O SICAD divulgou, no início do mês, uma brochura com dados relativos à raspadinha e são estes os referidos por Edmundo Martinho na entrevista ao JN/TSF. O que o SICAD fez foi analisar e isolar dados especificamente sobre “raspadinhas” a partir do Inquérito Nacional ao Consumo de Substâncias Psicoactivas na População Geral Portugal 2016/17 (CICS.NOVA). De acordo com esses dados, três em cada 10 jogam ‘raspadinha’ (30,7%)”, sendo, a seguir ao Euromilhões, “o jogo a dinheiro mais mencionado”.

O documento do SICAD refere vários outros dados, mas em concreto sobre o potencial adictivo, o que é mencionado é que, no global, 96,5% dos jogadores de “raspadinha” são recreativos; 2,5% abusivos; e 1% são patológicos, o que corresponde a cerca de 24 mil residentes.

Em particular, lê-se que “a prevalência de jogo patológico é muito superior entre os jogadores que, para além da ‘raspadinha’, jogam jogos não institucionais (3,2%)” e que “entre as pessoas que jogam exclusivamente ‘raspadinha’, 2,4% jogam de forma abusiva e 0,4% têm um perfil de jogo patológico”.

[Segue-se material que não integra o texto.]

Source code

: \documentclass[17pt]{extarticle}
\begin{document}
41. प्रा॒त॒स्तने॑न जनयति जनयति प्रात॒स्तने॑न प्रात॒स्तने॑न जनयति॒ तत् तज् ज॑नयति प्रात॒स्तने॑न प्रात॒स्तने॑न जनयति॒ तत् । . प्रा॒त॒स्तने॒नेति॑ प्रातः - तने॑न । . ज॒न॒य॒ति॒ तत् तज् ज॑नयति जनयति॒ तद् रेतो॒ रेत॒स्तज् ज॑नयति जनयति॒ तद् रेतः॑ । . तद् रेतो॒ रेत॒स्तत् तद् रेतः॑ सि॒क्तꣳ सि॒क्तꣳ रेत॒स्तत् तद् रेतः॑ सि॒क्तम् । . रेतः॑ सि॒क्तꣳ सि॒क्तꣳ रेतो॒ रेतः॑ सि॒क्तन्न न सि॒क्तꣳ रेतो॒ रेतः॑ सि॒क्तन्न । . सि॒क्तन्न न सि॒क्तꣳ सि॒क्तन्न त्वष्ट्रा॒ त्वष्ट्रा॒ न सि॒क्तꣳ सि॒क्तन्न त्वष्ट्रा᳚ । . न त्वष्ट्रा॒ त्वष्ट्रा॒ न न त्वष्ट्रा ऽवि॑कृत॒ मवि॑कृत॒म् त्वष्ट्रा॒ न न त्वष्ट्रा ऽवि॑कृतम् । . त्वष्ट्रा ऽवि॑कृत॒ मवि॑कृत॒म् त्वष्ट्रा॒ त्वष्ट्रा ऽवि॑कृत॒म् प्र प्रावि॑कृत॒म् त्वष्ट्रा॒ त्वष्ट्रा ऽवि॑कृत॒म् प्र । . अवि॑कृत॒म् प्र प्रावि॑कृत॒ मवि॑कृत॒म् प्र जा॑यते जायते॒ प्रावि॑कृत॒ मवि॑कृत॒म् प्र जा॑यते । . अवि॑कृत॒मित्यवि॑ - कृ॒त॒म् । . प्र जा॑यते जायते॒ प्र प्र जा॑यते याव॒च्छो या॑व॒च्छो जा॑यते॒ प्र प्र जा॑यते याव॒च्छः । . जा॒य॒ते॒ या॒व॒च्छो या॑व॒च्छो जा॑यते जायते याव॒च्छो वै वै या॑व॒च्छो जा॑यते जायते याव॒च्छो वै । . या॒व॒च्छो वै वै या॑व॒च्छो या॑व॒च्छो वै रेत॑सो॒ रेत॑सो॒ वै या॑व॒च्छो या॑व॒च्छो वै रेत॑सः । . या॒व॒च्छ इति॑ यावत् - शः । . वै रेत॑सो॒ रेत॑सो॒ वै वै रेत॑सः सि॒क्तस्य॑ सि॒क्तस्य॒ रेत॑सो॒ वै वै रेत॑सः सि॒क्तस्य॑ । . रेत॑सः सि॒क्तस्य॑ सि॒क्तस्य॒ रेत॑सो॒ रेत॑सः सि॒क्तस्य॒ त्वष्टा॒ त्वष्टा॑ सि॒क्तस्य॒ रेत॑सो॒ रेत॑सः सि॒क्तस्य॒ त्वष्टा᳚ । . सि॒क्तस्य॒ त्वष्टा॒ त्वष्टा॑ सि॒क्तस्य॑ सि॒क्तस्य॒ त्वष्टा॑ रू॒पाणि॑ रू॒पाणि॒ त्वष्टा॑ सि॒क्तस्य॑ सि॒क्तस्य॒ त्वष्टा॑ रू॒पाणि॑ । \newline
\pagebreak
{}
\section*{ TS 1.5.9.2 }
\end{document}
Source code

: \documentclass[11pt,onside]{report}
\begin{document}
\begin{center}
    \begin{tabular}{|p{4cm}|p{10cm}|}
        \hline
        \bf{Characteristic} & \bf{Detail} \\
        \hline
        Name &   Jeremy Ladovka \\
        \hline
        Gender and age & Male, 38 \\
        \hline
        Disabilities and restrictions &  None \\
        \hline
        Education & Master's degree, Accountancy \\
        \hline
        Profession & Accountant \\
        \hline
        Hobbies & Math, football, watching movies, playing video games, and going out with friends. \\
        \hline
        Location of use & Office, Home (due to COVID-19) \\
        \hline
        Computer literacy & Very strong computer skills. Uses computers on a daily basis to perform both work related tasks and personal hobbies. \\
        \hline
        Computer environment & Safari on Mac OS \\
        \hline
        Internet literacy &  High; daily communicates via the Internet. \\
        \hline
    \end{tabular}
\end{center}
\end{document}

Jogadores que não jogam “raspadinha”: 96,2% recreativos, 2,3% abusivos, e 1,5% patológicos;

Jogadores que jogam apenas “raspadinha”: 97,2% recreativos, 2,4% abusivos e 0,4% patológicos;

Jogadores que jogam “raspadinha” e apenas outros jogos institucionais: 97,7% recreativos, 1,9% abusivos, e 0,4% patológicos;

Jogadores que jogam raspadinha e outros jogos, incluindo não institucionais: 92,5% recreativos, 4,3% abusivos e 3,2% patológicos;

O mesmo documento nota ainda que “quando se caracterizam os jogos dos jogadores recreativos, abusivos e patológicos, verifica-se que a percentagem de jogo da ‘raspadinha’ é menor entre os jogadores patológicos”.

Jogadores recreativos: 40,2% joga “raspadinha” e apenas outros jogos institucionais, 36,3% não jogam raspadinha, 13,9% jogam raspadinha e outros jogos, incluindo não institucionais, e 9,6% só “raspadinha”;

Jogadores abusivos: 33,5% não jogam raspadinha, 31,6% jogam “raspadinha” e apenas outros jogos institucionais, 25,7% jogam “raspadinha” e outros jogos, incluindo não institucionais, e 9,2% jogam só “raspadinha”;

Jogadores patológicos: 45,6% não jogam “raspadinha”; 39,3% jogam “raspadinha” e outros jogos, incluindo não institucionais; 11,8% jogam “raspadinha” e apenas outros jogos institucionais; e 3,3% só “raspadinha”.

O documento acrescenta que “entre 2012 e 2017 a prevalência de ‘raspadinha’ aumentou de 24,4% para 30,7%” e que “tanto nos que jogam raspadinha, como nos que não jogam, aumentou a prevalência de jogo abusivo”.

Jogadores que não jogam “raspadinha”: entre 2012 e 2017, os jogadores recreativos passaram de 99,4% para 96,2% 2017; os abusivos de 0,4% para 2,3%; e os patológicos de 0,2% para 1,5%.

Jogadores de “raspadinha”: entre 2012 e 2017, os jogadores recreativos passaram de 98,3% para 96,5%; os abusivos de 07% para 2,5%; e os patológicos mantiveram-se em 1%.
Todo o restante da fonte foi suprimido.